When you follow someone, that’s supposed to mean that you’re interested in what they have to say. Remember, this action is the basis of a social network. This alone will make sure that your network is valuable to you, so what happens when you automatically follow everyone that follows you? As time goes on, the quality of your network approaches zero.

The proliferation of spammers and marketers is just one single variable that ensures this to be true. There are many other reasons you shouldn’t use auto-follow. There are a large number of people on Twitter who you would view as “noise” if you took a look at their Twitter time-line and those same people are going to follow you at some point during the growth of your network.

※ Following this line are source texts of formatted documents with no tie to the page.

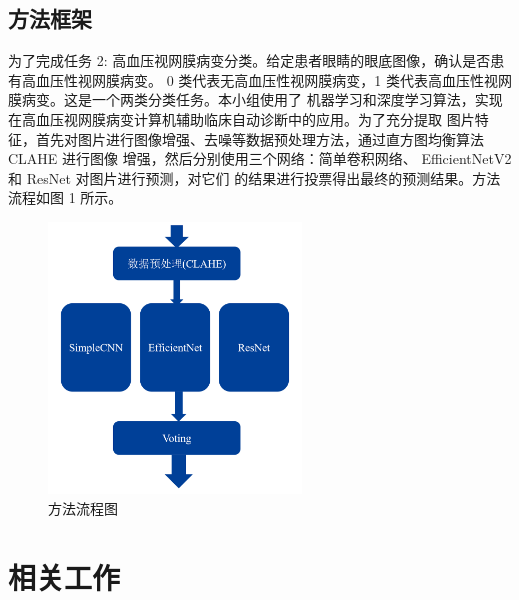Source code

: \documentclass[UTF8,12pt,a4paper]{ctexart}
\begin{document}
\subsection{方法框架}
为了完成任务 2: 高血压视网膜病变分类。给定患者眼睛的眼底图像，确认是否患有高血压性视网膜病变。
0 类代表无高血压性视网膜病变，1 类代表高血压性视网膜病变。这是一个两类分类任务。本小组使用了
机器学习和深度学习算法，实现在高血压视网膜病变计算机辅助临床自动诊断中的应用。为了充分提取
图片特征，首先对图片进行图像增强、去噪等数据预处理方法，通过直方图均衡算法 CLAHE 进行图像
增强，然后分别使用三个网络：简单卷积网络、 EfficientNetV2 和 ResNet 对图片进行预测，对它们
的结果进行投票得出最终的预测结果。方法流程如图 1 所示。
\begin{figure}[H]
	\centering
	\includegraphics[width=0.6\textwidth]{picture/procedure.png}
	\caption{方法流程图}
\end{figure}


\section{相关工作}
\end{document}
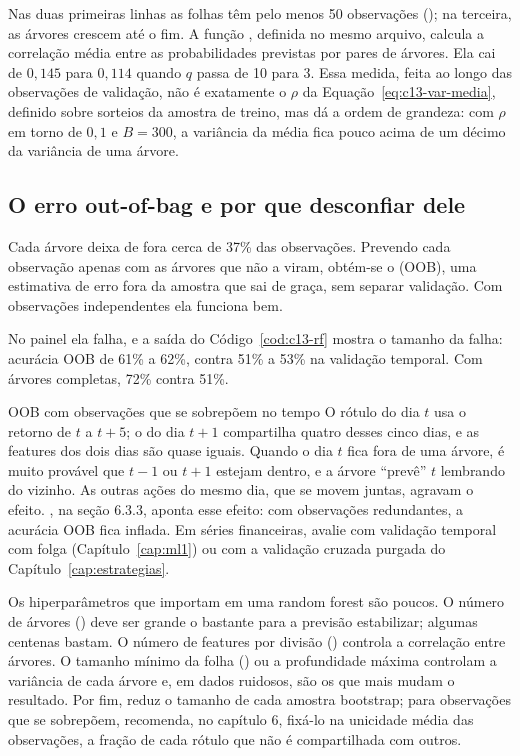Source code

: Nas duas primeiras linhas as folhas têm pelo menos 50 observações (); na terceira, as árvores crescem até o fim. A função , definida no mesmo arquivo, calcula a correlação média entre as probabilidades previstas por pares de árvores. Ela cai de $0,145$ para $0,114$ quando $q$ passa de 10 para 3. Essa medida, feita ao longo das observações de validação, não é exatamente o $\rho$ da Equação~\eqref{eq:c13-var-media}, definido sobre sorteios da amostra de treino, mas dá a ordem de grandeza: com $\rho$ em torno de $0,1$ e $B = 300$, a variância da média fica pouco acima de um décimo da variância de uma árvore.

\subsection{O erro out-of-bag e por que desconfiar dele}

Cada árvore deixa de fora cerca de 37\% das observações. Prevendo cada observação apenas com as árvores que não a viram, obtém-se o  (OOB), uma estimativa de erro fora da amostra que sai de graça, sem separar validação. Com observações independentes ela funciona bem.

No painel ela falha, e a saída do Código~\ref{cod:c13-rf} mostra o tamanho da falha: acurácia OOB de 61\% a 62\%, contra 51\% a 53\% na validação temporal. Com árvores completas, 72\% contra 51\%.

\begin{armadilha}{OOB com observações que se sobrepõem no tempo}
O rótulo do dia $t$ usa o retorno de $t$ a $t+5$; o do dia $t+1$ compartilha quatro desses cinco dias, e as features dos dois dias são quase iguais. Quando o dia $t$ fica fora de uma árvore, é muito provável que $t-1$ ou $t+1$ estejam dentro, e a árvore ``prevê'' $t$ lembrando do vizinho. As outras ações do mesmo dia, que se movem juntas, agravam o efeito. \citet{lopezdeprado2018}, na seção 6.3.3, aponta esse efeito: com observações redundantes, a acurácia OOB fica inflada. Em séries financeiras, avalie com validação temporal com folga (Capítulo~\ref{cap:ml1}) ou com a validação cruzada purgada do Capítulo~\ref{cap:estrategias}.
\end{armadilha}

Os hiperparâmetros que importam em uma random forest são poucos. O número de árvores () deve ser grande o bastante para a previsão estabilizar; algumas centenas bastam. O número de features por divisão () controla a correlação entre árvores. O tamanho mínimo da folha () ou a profundidade máxima controlam a variância de cada árvore e, em dados ruidosos, são os que mais mudam o resultado. Por fim,  reduz o tamanho de cada amostra bootstrap; para observações que se sobrepõem, \citet{lopezdeprado2018} recomenda, no capítulo 6, fixá-lo na unicidade média das observações, a fração de cada rótulo que não é compartilhada com outros.

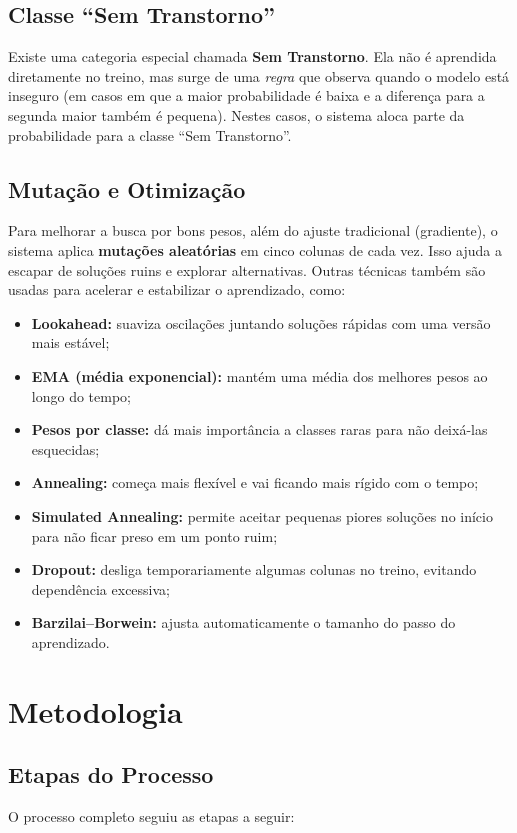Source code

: \documentclass[12pt,a4paper]{article}
\begin{document}
\subsection*{Classe ``Sem Transtorno''}
Existe uma categoria especial chamada \textbf{Sem Transtorno}.
Ela não é aprendida diretamente no treino, mas surge de uma \emph{regra} que observa quando o modelo está inseguro
(em casos em que a maior probabilidade é baixa e a diferença para a segunda maior também é pequena). Nestes casos,
o sistema aloca parte da probabilidade para a classe ``Sem Transtorno''.

\subsection*{Mutação e Otimização}
Para melhorar a busca por bons pesos, além do ajuste tradicional (gradiente), o sistema aplica \textbf{mutações aleatórias}
em cinco colunas de cada vez. Isso ajuda a escapar de soluções ruins e explorar alternativas.
Outras técnicas também são usadas para acelerar e estabilizar o aprendizado, como:
\begin{itemize}
    \item \textbf{Lookahead:} suaviza oscilações juntando soluções rápidas com uma versão mais estável;
    \item \textbf{EMA (média exponencial):} mantém uma média dos melhores pesos ao longo do tempo;
    \item \textbf{Pesos por classe:} dá mais importância a classes raras para não deixá-las esquecidas;
    \item \textbf{Annealing:} começa mais flexível e vai ficando mais rígido com o tempo;
    \item \textbf{Simulated Annealing:} permite aceitar pequenas piores soluções no início para não ficar preso em um ponto ruim;
    \item \textbf{Dropout:} desliga temporariamente algumas colunas no treino, evitando dependência excessiva;
    \item \textbf{Barzilai--Borwein:} ajusta automaticamente o tamanho do passo do aprendizado.
\end{itemize}

\section*{Metodologia}

\subsection*{Etapas do Processo}
O processo completo seguiu as etapas a seguir:
\end{document}
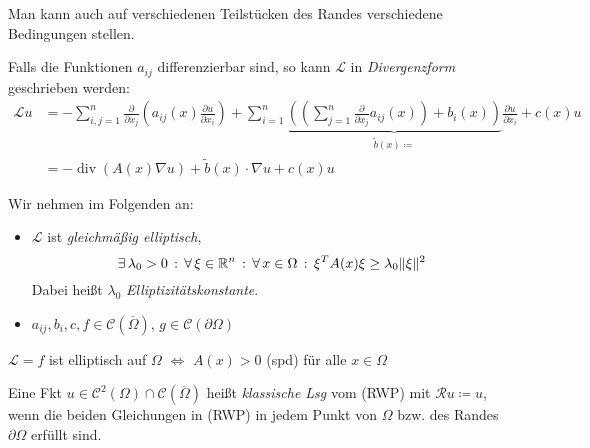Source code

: \documentclass{cheat-sheet}
\newcommand{\Cont}{\mathcal{C}} %
\newcommand{\clos}[1]{\overline{#1}} %
\newcommand{\cOmega}{\clos{\Omega}} %
\newcommand{\bOmega}{\partial \Omega} %
\newcommand{\LL}{\mathcal{L}} %
\newcommand{\RR}{\mathcal{R}} %
\DeclareMathOperator{\dive}{div} %
\begin{document}
\begin{bem}
  Man kann auch auf verschiedenen Teilstücken des Randes verschiedene Bedingungen stellen.
\end{bem}

\begin{bem}
  Falls die Funktionen $a_{ij}$ differenzierbar sind, so kann $\LL$ in \emph{Divergenzform} geschrieben werden:
  \begin{align*}
    \LL u & = - \!\!\! \sum_{i,j=1}^n \tfrac{\partial}{\partial x_j} \left( a_{ij}(x) \tfrac{\partial u}{\partial x_i} \right) \!+\! \sum_{i=1}^n \underbrace{\left((\sum_{j=1}^n \tfrac{\partial}{\partial x_j} a_{ij}(x) ) \!+\! b_i(x)\right)}_{\tilde{b}(x) \coloneqq} \tfrac{\partial u}{\partial x_i} \!+\! c(x) u \\
    & = - \dive(A(x) \nabla u) + \tilde{b}(x) \cdot \nabla u + c(x) u
  \end{align*}
\end{bem}

\begin{voraussetzung}
  Wir nehmen im Folgenden an:
  \begin{itemize}
    \item $\LL$ ist \emph{gleichmäßig elliptisch}, \dh{}
    \[ \exists \, {\lambda_0 > 0} \,:\, \forall \, {\xi \in \mathbb{R}^n} \,:\, \forall \, {x \in \Omega} \,:\, \xi^T A(x) \xi \geq \lambda_0 \lVert\xi\rVert^2 \]
    Dabei heißt $\lambda_0$ \emph{Elliptizitätskonstante}.
    \item $a_{ij}, b_i, c, f \in \Cont(\cOmega)$, $g \in \Cont(\bOmega)$
  \end{itemize}
\end{voraussetzung}

\begin{bem}
  $\LL = f$ ist elliptisch auf $\Omega$ $\iff$ $A(x) > 0$ (spd) für alle $x \in \Omega$
\end{bem}

\begin{defn}
  Eine Fkt $u \in \Cont^2(\Omega) \cap \Cont(\cOmega)$ heißt \emph{klassische Lsg} vom (RWP) mit $\RR u \coloneqq u$, wenn die beiden Gleichungen in (RWP) in jedem Punkt von $\Omega$ bzw. des Randes $\bOmega$ erfüllt sind.
\end{defn}
\end{document}
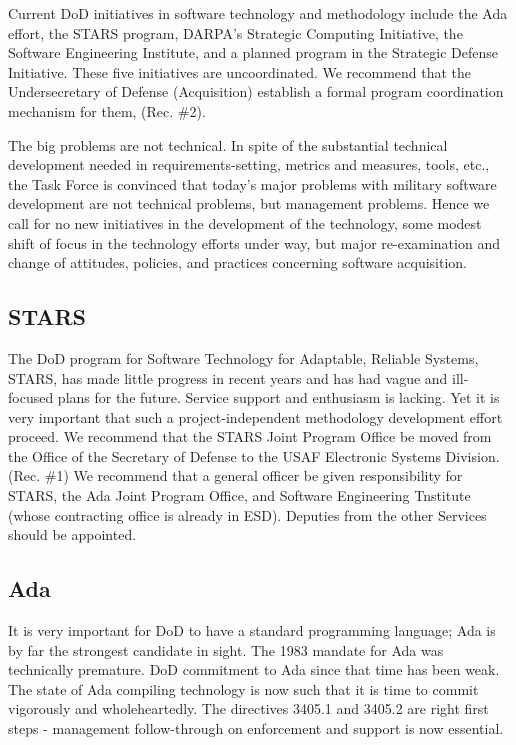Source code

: \documentclass[12pt]{article}
\begin{document}
Current DoD initiatives in software technology and methodology include the Ada
effort, the STARS program, DARPA's Strategic Computing Initiative, the
Software Engineering Institute, and a planned program in the Strategic Defense
Initiative. These five initiatives are uncoordinated. We recommend that the
Undersecretary of Defense (Acquisition) establish a formal program
coordination mechanism for them, (Rec. \#2).

The big problems are not technical. In spite of the substantial technical
development needed in requirements-setting, metrics and measures, tools, etc.,
the Task Force is convinced that today's major problems with military software
development are not technical problems, but management problems. Hence we call
for no new initiatives in the development of the technology, some modest shift
of focus in the technology efforts under way, but major re-examination and
change of attitudes, policies, and practices concerning software acquisition.

\subsection*{STARS}

The DoD program for Software Technology for Adaptable, Reliable Systems,
STARS, has made little progress in recent years and has had vague and
ill-focused plans for the future. Service support and enthusiasm is lacking.
Yet it is very important that such a project-independent methodology
development effort proceed. We recommend that the STARS Joint Program Office
be moved from the Office of the Secretary of Defense to the USAF Electronic
Systems Division. (Rec. \#1) We recommend that a general officer be given
responsibility for STARS, the Ada Joint Program Office, and Software
Engineering Tnstitute (whose contracting office is already in ESD). Deputies
from the other Services should be appointed.

\subsection*{Ada}

It is very important for DoD to have a standard programming language; Ada is
by far the strongest candidate in sight. The 1983 mandate for Ada was
technically premature. DoD commitment to Ada since that time has been weak.
The state of Ada compiling technology is now such that it is time to commit
vigorously and wholeheartedly.  The directives 3405.1 and 3405.2 are right
first steps - management follow-through on enforcement and support is now
essential.
\end{document}
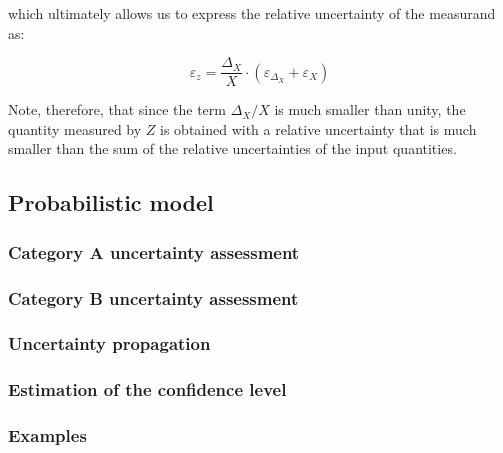 \documentclass[../main.tex]{subfiles}
\begin{document}
which ultimately allows us to express the relative uncertainty of the measurand as:

\begin{equation}
	\varepsilon_z = \frac{\Delta_X}{X} \cdot (\varepsilon_{\Delta_X} + \varepsilon_X) 
\end{equation}

Note, therefore, that since the term $\Delta_X / X$ is much smaller than unity, the quantity measured by $Z$ is obtained with a relative uncertainty that is much smaller than the sum of the relative uncertainties of the input quantities.

\subsection{Probabilistic model}



\subsubsection{Category A uncertainty assessment}
\subsubsection{Category B uncertainty assessment}
\subsubsection{Uncertainty propagation}
\subsubsection{Estimation of the confidence level}
\subsubsection{Examples}




























\end{document}

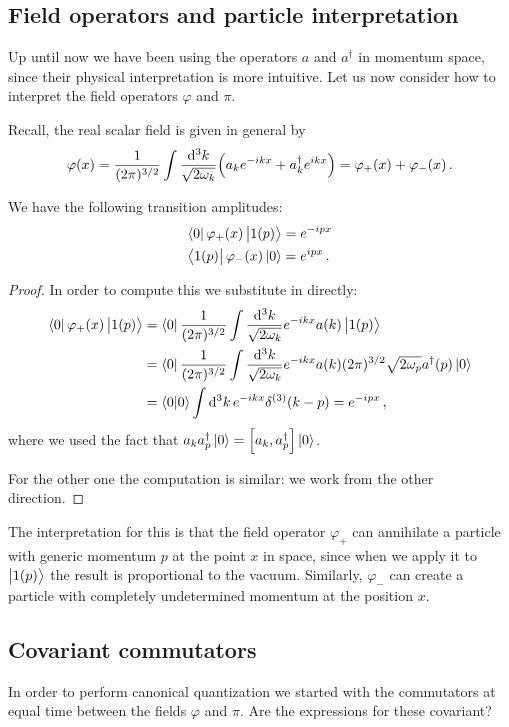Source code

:\documentclass[main.tex]{subfiles}
\begin{document}
\subsection{Field operators and particle interpretation}

Up until now we have been using the operators \(a\) and \(a ^\dag\) in momentum space, since their physical interpretation is more intuitive. 
Let us now consider how to interpret the field operators \(\varphi \) and \(\pi \). 

Recall, the real scalar field is given in general by 
%
\begin{align}
\varphi (x) = \frac{1}{(2 \pi )^{3/2}} 
\int \frac{ \dd[3]{k}}{\sqrt{2 \omega_{k}}}
\qty( a_k e^{-ikx} + a ^\dag_{k} e^{ikx}) = \varphi_{+} (x) + \varphi_{-} (x)
\,.
\end{align}

\begin{claim}
We have the following transition amplitudes: 
%
\begin{align}
\bra{0} \varphi_{+} (x) \ket{1(p)} &= e^{-ipx} \\
\bra{1(p)} \varphi_{-} (x) \ket{0} &= e^{ipx}
\,.
\end{align}
\end{claim}

\begin{proof}
In order to compute this we substitute in directly:  
%
\begin{align}
\bra{0} \varphi_{+} (x) \ket{1(p)} &=
\bra{0} \frac{1}{(2 \pi )^{3/2}} 
\int \frac{ \dd[3]{k}}{\sqrt{2 \omega_{k}}} 
e^{-ikx} a(k) \ket{1(p)}  \\
&= \bra{0} \frac{1}{(2 \pi )^{3/2}} 
\int \frac{ \dd[3]{k}}{\sqrt{2 \omega_{k}}} 
e^{-ikx} a(k) (2 \pi )^{3/2} \sqrt{2 \omega_{p}} a ^\dag (p) \ket{0}  \\
&= \braket{0}{0} \int \dd[3]{k} e^{-ikx} \delta^{(3)} (k-p) = e^{-ipx}
\,,
\end{align}
%
where we used the fact that \(a_k a ^\dag_p \ket{0} = \qty[a_k, a ^\dag_p] \ket{0}\).

For the other one the computation is similar: we work from the other direction.
\end{proof}

The interpretation for this is that the field operator \(\varphi_{+}\) can annihilate a particle with generic momentum \(p\) at the point \(x\) in space, since when we apply it to \(\ket{1(p)}\) the result is proportional to the vacuum. Similarly, \(\varphi_{-}\) can create a particle with completely undetermined momentum at the position \(x\). 

\subsection{Covariant commutators}

In order to perform canonical quantization we started with the commutators at equal time between the fields \(\varphi \) and \(\pi \). 
Are the expressions for these covariant? 
\end{document}
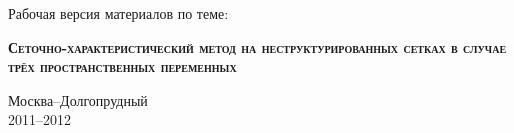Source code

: \begin{titlepage}
\newpage

\begin{center}
\end{center}

\vspace{2em}

\begin{center}
Рабочая версия материалов по теме:
\end{center}

\vspace{5em}

\begin{center}
\textsc{\textbf{Сеточно-характеристический метод на неструктурированных сетках в случае трёх пространственных переменных}}
\end{center}

\vspace{\fill}
\begin{center}
Москва--Долгопрудный\\
2011--2012
\end{center}

\end{titlepage}
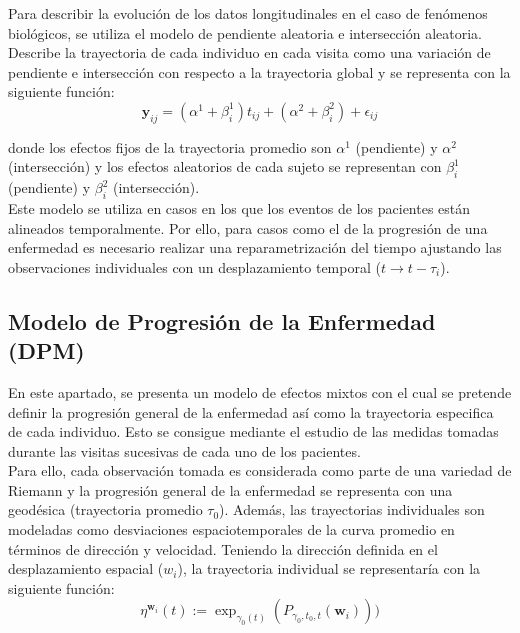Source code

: 	Para describir la evolución de los datos longitudinales en el caso de fenómenos biológicos, se utiliza el modelo de pendiente aleatoria e intersección aleatoria. Describe la trayectoria de cada individuo en cada visita como una variación de pendiente e intersección con respecto a la trayectoria global y se representa con la siguiente función:
	\begin{equation}
		\textbf{y}_{ij}=(\alpha^{1}+\beta_{i}^{1})t_{ij}+(\alpha^{2}+\beta_{i}^{2})+\epsilon_{ij}
	\end{equation}
	
	donde los efectos fijos de la trayectoria promedio son $\alpha^{1}$ (pendiente) y $\alpha^{2}$ (intersección) y los efectos aleatorios de cada sujeto se representan con $\beta_{i}^{1}$ (pendiente) y $\beta_{i}^{2}$ (intersección).\\
	
	Este modelo se utiliza en casos en los que los eventos de los pacientes están alineados temporalmente. Por ello, para casos como el de la progresión de una enfermedad es necesario realizar una reparametrización del tiempo ajustando las observaciones individuales con un desplazamiento temporal ($t \rightarrow t-\tau_{i}$).
	
	\subsection{Modelo de Progresión de la Enfermedad (DPM)}
	En este apartado, se presenta un modelo de efectos mixtos con el cual se pretende definir la progresión general de la enfermedad así como la trayectoria especifica de cada individuo. Esto se consigue mediante el estudio de las medidas tomadas durante las visitas sucesivas de cada uno de los pacientes.\\
	
	Para ello, cada observación tomada es considerada como parte de una variedad de Riemann y la progresión general de la enfermedad se representa con una geodésica (trayectoria promedio $\tau_{0}$). Además, las trayectorias individuales son modeladas como desviaciones espaciotemporales de la curva promedio en términos de dirección y velocidad. Teniendo la dirección definida en el desplazamiento espacial ($w_{i}$), la trayectoria individual se representaría con la siguiente función:
	\begin{equation}
		\eta^{\textbf{w}_{i}}(t):=\exp_{\gamma_0(t)} (P_{\gamma_0,t_0,t}(\textbf{w}_i)))
	\end{equation}
	
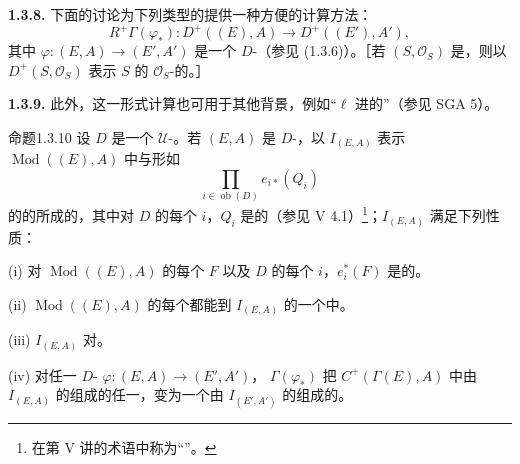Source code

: \textbf{1.3.8.} 下面的讨论为下列类型的提供一种方便的计算方法：
\[
R^+\Gamma(\varphi_*):D^+((E),A)\longrightarrow D^+((E'),A'),
\]
其中 $\varphi:(E,A)\to(E',A')$ 是一个 $D$-（参见 (1.3.6)）。［若 $(S,\mathcal O_S)$ 是，则以 $D^+(S,\mathcal O_S)$ 表示 $S$ 的 $\mathcal O_S$-的。］

\textbf{1.3.9.} 此外，这一形式计算也可用于其他背景，例如“$\ell$ 进的”（参见 SGA 5）。

\begin{SGAresult}{命题}{1.3.10}
设 $D$ 是一个 $\mathcal U$-。若 $(E,A)$ 是 $D$-，以 $I_{(E,A)}$ 表示 $\operatorname{Mod}((E),A)$ 中与形如
\[
\prod_{i\in\operatorname{ob}(D)}e_{i*}(Q_i)
\]
的的所成的，其中对 $D$ 的每个 $i$，$Q_i$ 是的（参见 V 4.1）\footnote{在第 V 讲的术语中称为“”。}；$I_{(E,A)}$ 满足下列性质：

(i) 对 $\operatorname{Mod}((E),A)$ 的每个 $F$ 以及 $D$ 的每个 $i$，$e_i^*(F)$ 是的。

(ii) $\operatorname{Mod}((E),A)$ 的每个都能到 $I_{(E,A)}$ 的一个中。

(iii) $I_{(E,A)}$ 对。

(iv) 对任一 $D$- $\varphi:(E,A)\to(E',A')$， $\Gamma(\varphi_*)$ 把 $C^+(\Gamma(E),A)$ 中由 $I_{(E,A)}$ 的组成的任一，变为一个由 $I_{(E',A')}$ 的组成的。
\end{SGAresult}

Let’s use a real-world example. You and I are both content creators. I happen to write about a subject that you could care less about, but I think your content is the bee’s knees. Do you subscribe to me just because I subscribed to you? Isn’t that being dishonest? Fronting? Perpetrating? Patronizing? You don’t care about what I have to say, why pretend?

Auto-Reply

Why? What is the usefulness here within the context of a social network? We keep forgetting the fact that “social” means interactions with real people. That is what makes it different from everything else. When you replace that interaction with a robot, you are telling me that I’m not important enough for your attention. You’re telling me that you’re not there. You’re telling me that you’re kinda rude.

What you’re actually telling me is that you don’t really have time to interact. You are not really interested in all this socal media stuff, but you know that it’s supposed to be good at building your brand or making you money, so you’re making a half-assed attempt at it. Keep in mind, these things may not be totally true, but it’s the impression I get.

Remember when you could call a company and a human would pick up? Wasn’t that nice? Now, you have to speak to an automated system that doesn’t even understand what you’re saying. You probably end up using foul language to get to an actual person. How does that make you feel about that company or brand? Do you feel valuable? Do you feel as if they care at all about you or what you have to say?

“Tweet” or Get Off the Pot

Don’t get me wrong, there are certain specific cases where automation is acceptable within social media. Some entities in this area are known bots and we are simply using social tools to get information from them (@rtm, @timer, etc). There are even cases where you may want to follow everyone who follows you for the sheer purpose of growing your network and kick-starting your ability to interact. Conversations regarding these are all over FriendFeed.

There is also a danger here. We may render our social networks completely useless because of the sheer number of people auto-following, auto-replying, pushing RSS feeds as messages, and sending out automated updates. This is not social. This is spam. This is getting ridiculous.

If you are not willing to put in the time and effort it takes to really be active in social media and to actually interact with real people, please delete your account. If you don’t feel that you have time to build real relationships and you need a robot to speak for you, please delete your account. If the majority of your social interactions are actually automated, you may need to rethink your strategy. Social media may not be for you. I hear mailing lists are all the rage.